• **EXERCISE**
Every record below must be returned exactly as it was received.

(Stored items from a collection)
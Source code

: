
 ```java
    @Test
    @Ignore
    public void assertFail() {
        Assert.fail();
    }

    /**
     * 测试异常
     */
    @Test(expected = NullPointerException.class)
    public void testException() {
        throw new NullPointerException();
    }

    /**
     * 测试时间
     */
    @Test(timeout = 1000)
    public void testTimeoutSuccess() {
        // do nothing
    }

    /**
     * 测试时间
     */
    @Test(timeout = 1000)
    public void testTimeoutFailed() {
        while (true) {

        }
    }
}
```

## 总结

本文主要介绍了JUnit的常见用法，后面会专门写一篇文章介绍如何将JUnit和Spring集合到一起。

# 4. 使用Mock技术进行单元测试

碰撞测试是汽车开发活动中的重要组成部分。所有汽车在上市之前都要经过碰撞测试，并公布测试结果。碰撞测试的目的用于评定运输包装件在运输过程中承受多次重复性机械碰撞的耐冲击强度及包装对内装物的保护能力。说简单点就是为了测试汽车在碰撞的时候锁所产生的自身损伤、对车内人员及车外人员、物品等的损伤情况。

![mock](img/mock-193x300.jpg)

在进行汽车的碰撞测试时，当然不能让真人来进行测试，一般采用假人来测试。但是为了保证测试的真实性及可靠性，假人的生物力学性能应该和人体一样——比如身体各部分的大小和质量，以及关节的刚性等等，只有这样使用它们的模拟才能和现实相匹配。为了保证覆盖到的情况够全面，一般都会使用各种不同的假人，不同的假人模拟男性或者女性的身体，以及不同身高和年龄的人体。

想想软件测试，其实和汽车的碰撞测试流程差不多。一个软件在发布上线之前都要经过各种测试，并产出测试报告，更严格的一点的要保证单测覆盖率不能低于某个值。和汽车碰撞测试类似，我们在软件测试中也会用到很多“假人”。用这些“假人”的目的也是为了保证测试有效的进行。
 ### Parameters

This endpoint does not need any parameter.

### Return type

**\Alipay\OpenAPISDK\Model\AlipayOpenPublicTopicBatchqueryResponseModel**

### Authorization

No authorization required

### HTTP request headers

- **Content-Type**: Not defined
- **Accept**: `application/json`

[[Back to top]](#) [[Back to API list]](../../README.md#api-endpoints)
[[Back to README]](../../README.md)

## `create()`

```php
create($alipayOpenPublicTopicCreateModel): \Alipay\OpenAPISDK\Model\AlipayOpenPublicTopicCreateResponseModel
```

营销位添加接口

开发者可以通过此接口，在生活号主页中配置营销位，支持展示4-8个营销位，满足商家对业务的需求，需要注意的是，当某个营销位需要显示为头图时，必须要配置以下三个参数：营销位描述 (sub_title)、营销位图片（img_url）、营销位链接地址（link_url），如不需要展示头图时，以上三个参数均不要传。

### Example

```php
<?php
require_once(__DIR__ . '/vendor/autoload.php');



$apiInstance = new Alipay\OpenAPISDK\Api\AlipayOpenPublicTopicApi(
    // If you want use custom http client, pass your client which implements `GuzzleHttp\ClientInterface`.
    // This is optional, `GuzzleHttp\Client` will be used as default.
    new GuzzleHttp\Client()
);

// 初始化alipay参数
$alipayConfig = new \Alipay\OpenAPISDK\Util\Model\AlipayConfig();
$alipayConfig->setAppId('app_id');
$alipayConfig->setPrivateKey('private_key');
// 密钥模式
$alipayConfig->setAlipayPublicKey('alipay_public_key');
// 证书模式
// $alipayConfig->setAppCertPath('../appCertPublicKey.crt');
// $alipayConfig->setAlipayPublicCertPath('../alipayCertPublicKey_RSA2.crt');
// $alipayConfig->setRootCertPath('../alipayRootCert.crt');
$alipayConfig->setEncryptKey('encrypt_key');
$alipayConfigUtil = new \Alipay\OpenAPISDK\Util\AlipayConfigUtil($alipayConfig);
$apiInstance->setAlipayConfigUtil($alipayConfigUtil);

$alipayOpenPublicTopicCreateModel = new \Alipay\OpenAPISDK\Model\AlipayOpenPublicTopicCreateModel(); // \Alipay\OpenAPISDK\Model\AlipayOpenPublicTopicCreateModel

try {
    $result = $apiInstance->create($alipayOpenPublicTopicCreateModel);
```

• **SOLUTION FOR THIS PROBLEM**
Source code

:
 ```java
    @Test
    @Ignore
    public void assertFail() {
        Assert.fail();
    }

    /**
     * 测试异常
     */
    @Test(expected = NullPointerException.class)
    public void testException() {
        throw new NullPointerException();
    }

    /**
     * 测试时间
     */
    @Test(timeout = 1000)
    public void testTimeoutSuccess() {
        // do nothing
    }

    /**
     * 测试时间
     */
    @Test(timeout = 1000)
    public void testTimeoutFailed() {
        while (true) {

        }
    }
}
```

## 总结

本文主要介绍了JUnit的常见用法，后面会专门写一篇文章介绍如何将JUnit和Spring集合到一起。

# 4. 使用Mock技术进行单元测试

碰撞测试是汽车开发活动中的重要组成部分。所有汽车在上市之前都要经过碰撞测试，并公布测试结果。碰撞测试的目的用于评定运输包装件在运输过程中承受多次重复性机械碰撞的耐冲击强度及包装对内装物的保护能力。说简单点就是为了测试汽车在碰撞的时候锁所产生的自身损伤、对车内人员及车外人员、物品等的损伤情况。

![mock](img/mock-193x300.jpg)

在进行汽车的碰撞测试时，当然不能让真人来进行测试，一般采用假人来测试。但是为了保证测试的真实性及可靠性，假人的生物力学性能应该和人体一样——比如身体各部分的大小和质量，以及关节的刚性等等，只有这样使用它们的模拟才能和现实相匹配。为了保证覆盖到的情况够全面，一般都会使用各种不同的假人，不同的假人模拟男性或者女性的身体，以及不同身高和年龄的人体。

想想软件测试，其实和汽车的碰撞测试流程差不多。一个软件在发布上线之前都要经过各种测试，并产出测试报告，更严格的一点的要保证单测覆盖率不能低于某个值。和汽车碰撞测试类似，我们在软件测试中也会用到很多“假人”。用这些“假人”的目的也是为了保证测试有效的进行。
 ### Parameters

This endpoint does not need any parameter.

### Return type

**\Alipay\OpenAPISDK\Model\AlipayOpenPublicTopicBatchqueryResponseModel**

### Authorization

No authorization required

### HTTP request headers

- **Content-Type**: Not defined
- **Accept**: `application/json`

[[Back to top]](#) [[Back to API list]](../../README.md#api-endpoints)
[[Back to README]](../../README.md)

## `create()`

```php
create($alipayOpenPublicTopicCreateModel): \Alipay\OpenAPISDK\Model\AlipayOpenPublicTopicCreateResponseModel
```

营销位添加接口

开发者可以通过此接口，在生活号主页中配置营销位，支持展示4-8个营销位，满足商家对业务的需求，需要注意的是，当某个营销位需要显示为头图时，必须要配置以下三个参数：营销位描述 (sub_title)、营销位图片（img_url）、营销位链接地址（link_url），如不需要展示头图时，以上三个参数均不要传。

### Example

```php
<?php
require_once(__DIR__ . '/vendor/autoload.php');



$apiInstance = new Alipay\OpenAPISDK\Api\AlipayOpenPublicTopicApi(
    // If you want use custom http client, pass your client which implements `GuzzleHttp\ClientInterface`.
    // This is optional, `GuzzleHttp\Client` will be used as default.
    new GuzzleHttp\Client()
);

// 初始化alipay参数
$alipayConfig = new \Alipay\OpenAPISDK\Util\Model\AlipayConfig();
$alipayConfig->setAppId('app_id');
$alipayConfig->setPrivateKey('private_key');
// 密钥模式
$alipayConfig->setAlipayPublicKey('alipay_public_key');
// 证书模式
// $alipayConfig->setAppCertPath('../appCertPublicKey.crt');
// $alipayConfig->setAlipayPublicCertPath('../alipayCertPublicKey_RSA2.crt');
// $alipayConfig->setRootCertPath('../alipayRootCert.crt');
$alipayConfig->setEncryptKey('encrypt_key');
$alipayConfigUtil = new \Alipay\OpenAPISDK\Util\AlipayConfigUtil($alipayConfig);
$apiInstance->setAlipayConfigUtil($alipayConfigUtil);

$alipayOpenPublicTopicCreateModel = new \Alipay\OpenAPISDK\Model\AlipayOpenPublicTopicCreateModel(); // \Alipay\OpenAPISDK\Model\AlipayOpenPublicTopicCreateModel

try {
    $result = $apiInstance->create($alipayOpenPublicTopicCreateModel);
```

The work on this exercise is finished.